At a time when Americans have lost faith in government, it’s worth noting that it was US safety officials who pushed a reluctant Toyota to finally recall and stop selling millions of vehicles with a potential accelerator problem.
In 2007, the National Highway Traffic Safety Administration (NHTSA) told Toyota to recall certain vehicles because floor mats could entrap gas pedals. The auto giant agreed. Last fall, after a fatal crash near San Diego involving a Lexus and unintended acceleration, the safety agency told Toyota it expected a recall to address not only floor mats, but also pedal design. Toyota recalled 3.8 million vehicles.
In December, the acting head of the NHTSA flew to Japan to underscore that Toyota must find and report defects promptly. In January, after Toyota told the agency about a possible pedal “sticking” defect, agency officials met personally with the president of Toyota North America and other company representatives and demanded prompt action on sticky pedals. The company issued a recall and, after US urging, finally halted sales of eight models last week.
US Secretary of Transportation Ray LaHood will soon call Toyota President Akio Toyoda. “This is very serious,” Mr. LaHood said at a Monitor breakfast on Wednesday. “We’re going to keep the pressure on.”
Indeed, the NHTSA – which is part of the Transportation Department – is now doing a background investigation on electromagnetic interference in computerized auto throttle systems as a possible cause for the accelerator problem. Not that it has found an electronic defect, but because it’s responding to questions and concerns.
The NHTSA is up for its own criticism in this, but the difference between the comparatively quick and persistent American response and the hesitant Japanese one is startling, and may speak to a cultural divide about dealing with corporate shame and the coverup of mistakes.
In 2006, the Japanese government reprimanded Toyota, Japan’s biggest company, for an eight-year delay in issuing a vehicle recall and for inadequate monitoring of reports of defects in its cars.
This public scolding was a surprise. Just a few years earlier, the Japanese auto industry had been roiled by news that Mitsubishi Motors Corp., Japan’s No. 4 carmaker, had admitted to routinely covering up safety defects for nearly two decades. That admission, which led to dozens of recalls for its vehicles, pushed the company to near bankruptcy.
Toyota is slowly learning that it must quickly recall defective vehicles. It now says it’s looking into another potential problem involving more than 100 complaints about brakes in the new Prius. This may signal that the company has learned to respond to customers’ complaints and to create a culture of openness among its employees. It at least has stopped referring to recalls for major safety problems as “service campaigns.”

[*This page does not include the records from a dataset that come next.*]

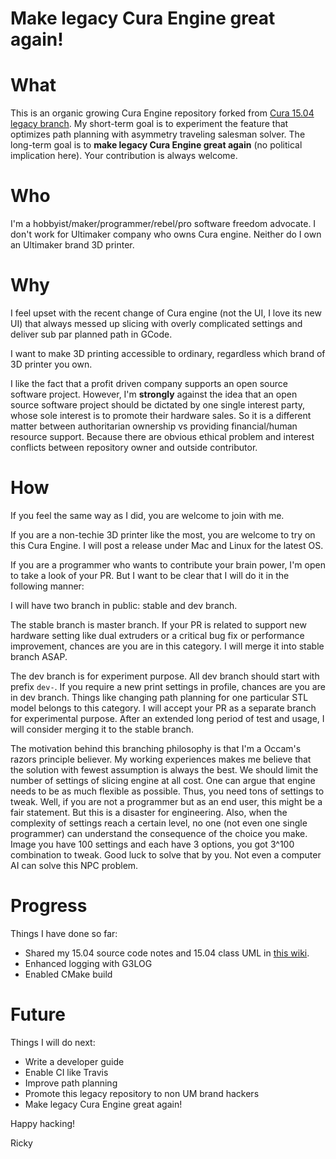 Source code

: # Make legacy Cura Engine great again!

# What
This is an organic growing Cura Engine repository forked from [Cura 15.04 legacy branch](https://github.com/Ultimaker/CuraEngine/tree/legacy). My short-term goal is to experiment the feature that optimizes path planning with asymmetry traveling salesman solver. The long-term goal is to **make legacy Cura Engine great again** (no political implication here). Your contribution is always welcome.

# Who
I'm a hobbyist/maker/programmer/rebel/pro software freedom advocate. I don't work for Ultimaker company who owns Cura engine. Neither do I own an Ultimaker brand 3D printer.

# Why
I feel upset with the recent change of Cura engine (not the UI, I love its new UI) that always messed up slicing with overly complicated settings and deliver sub par planned path in GCode.

I want to make 3D printing accessible to ordinary, regardless which brand of 3D printer you own.

I like the fact that a profit driven company supports an open source software project. However, I'm **strongly** against the idea that an open source software project should be dictated by one single interest party, whose sole interest is to promote their hardware sales. So it is a different matter between authoritarian ownership vs providing financial/human resource support. Because there are obvious ethical problem and interest conflicts between repository owner and outside contributor.

# How
If you feel the same way as I did, you are welcome to join with me.

If you are a non-techie 3D printer like the most, you are welcome to try on this Cura Engine. I will post a release under Mac and Linux for the latest OS.

If you are a programmer who wants to contribute your brain power, I'm open to take a look of your PR. But I want to be clear that I will do it in the following manner:

I will have two branch in public: stable and dev branch.

The stable branch is master branch. If your PR is related to support new hardware setting like dual extruders or a critical bug fix or performance improvement, chances are you are in this category. I will merge it into stable branch ASAP.

The dev branch is for experiment purpose. All dev branch should start with prefix `dev-`. If you require a new print settings in profile, chances are you are in dev branch. Things like changing path planning for one particular STL model belongs to this category. I will accept your PR as a separate branch for experimental purpose. After an extended long period of test and usage, I will consider merging it to the stable branch.

The motivation behind this branching philosophy is that I'm a Occam's razors principle believer. My working experiences makes me believe that the solution with fewest assumption is always the best. We should limit the number of settings of slicing engine at all cost. One can argue that engine needs to be as much flexible as possible. Thus, you need tons of settings to tweak. Well, if you are not a programmer but as an end user, this might be a fair statement. But this is a disaster for engineering. Also, when the complexity of settings reach a certain level, no one (not even one single programmer) can understand the consequence of the choice you make. Image you have 100 settings and each have 3 options, you got 3^100 combination to tweak. Good luck to solve that by you. Not even a computer AI can solve this NPC problem.

# Progress
Things I have done so far:
- Shared my 15.04 source code notes and 15.04 class UML in [this wiki](https://github.com/rickyzhang82/CuraEngine/wiki).
- Enhanced logging with G3LOG
- Enabled CMake build

# Future
 Things I will do next:
- Write a developer guide
- Enable CI like Travis
- Improve path planning
- Promote this legacy repository to non UM brand hackers
- Make legacy Cura Engine great again!

Happy hacking!

Ricky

All automakers should make sure their workers feel comfortable reporting problems in vehicles. A car company whose employees cannot own up to their own mistakes or those of fellow workers is jeopardizing public safety. And that goes for both white-collar and blue-collar employees.

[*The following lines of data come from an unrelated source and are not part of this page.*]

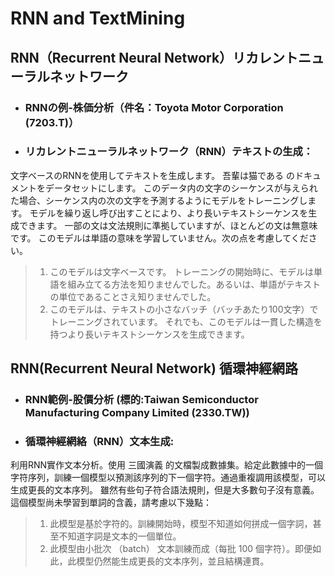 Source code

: # RNN and TextMining
## RNN（Recurrent Neural Network）リカレントニューラルネットワーク
* ### RNNの例-株価分析（件名：Toyota Motor Corporation (7203.T)）
* ### リカレントニューラルネットワーク（RNN）テキストの生成：
文字ベースのRNNを使用してテキストを生成します。 吾輩は猫である のドキュメントをデータセットにします。 このデータ内の文字のシーケンスが与えられた場合、シーケンス内の次の文字を予測するようにモデルをトレーニングします。 モデルを繰り返し呼び出すことにより、より長いテキストシーケンスを生成できます。
一部の文は文法規則に準拠していますが、ほとんどの文は無意味です。 このモデルは単語の意味を学習していません。次の点を考慮してください。
> 1. このモデルは文字ベースです。 トレーニングの開始時に、モデルは単語を組み立てる方法を知りませんでした。あるいは、単語がテキストの単位であることさえ知りませんでした。
> 2. このモデルは、テキストの小さなバッチ（バッチあたり100文字）でトレーニングされています。 それでも、このモデルは一貫した構造を持つより長いテキストシーケンスを生成できます。

## RNN(Recurrent Neural Network) 循環神經網路
* ### RNN範例-股價分析 (標的:Taiwan Semiconductor Manufacturing Company Limited (2330.TW))
* ### 循環神經網絡（RNN）文本生成:
利用RNN實作文本分析。使用 三國演義 的文檔製成數據集。給定此數據中的一個字符序列，訓練一個模型以預測該序列的下一個字符。通過重複調用該模型，可以生成更長的文本序列。
雖然有些句子符合語法規則，但是大多數句子沒有意義。這個模型尚未學習到單詞的含義，請考慮以下幾點：
> 1. 此模型是基於字符的。訓練開始時，模型不知道如何拼成一個字詞，甚至不知道字詞是文本的一個單位。
> 2. 此模型由小批次 （batch） 文本訓練而成（每批 100 個字符）。即便如此，此模型仍然能生成更長的文本序列，並且結構連貫。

Of course, it is one thing to react quickly after the fact, it is another to act presciently beforehand.
At his breakfast meeting with reporters in Washington, Secretary LaHood expressed deep concern that some automakers are turning out models that have so many “gadgets, bells, and whistles” on them that they distract people. This at a time when the department is trying to discourage distracted driving due to texting and cellphone use. He plans to talk to car manufacturers about this issue, which may eventually require regulation.
Keep the pressure on, Mr. Secretary.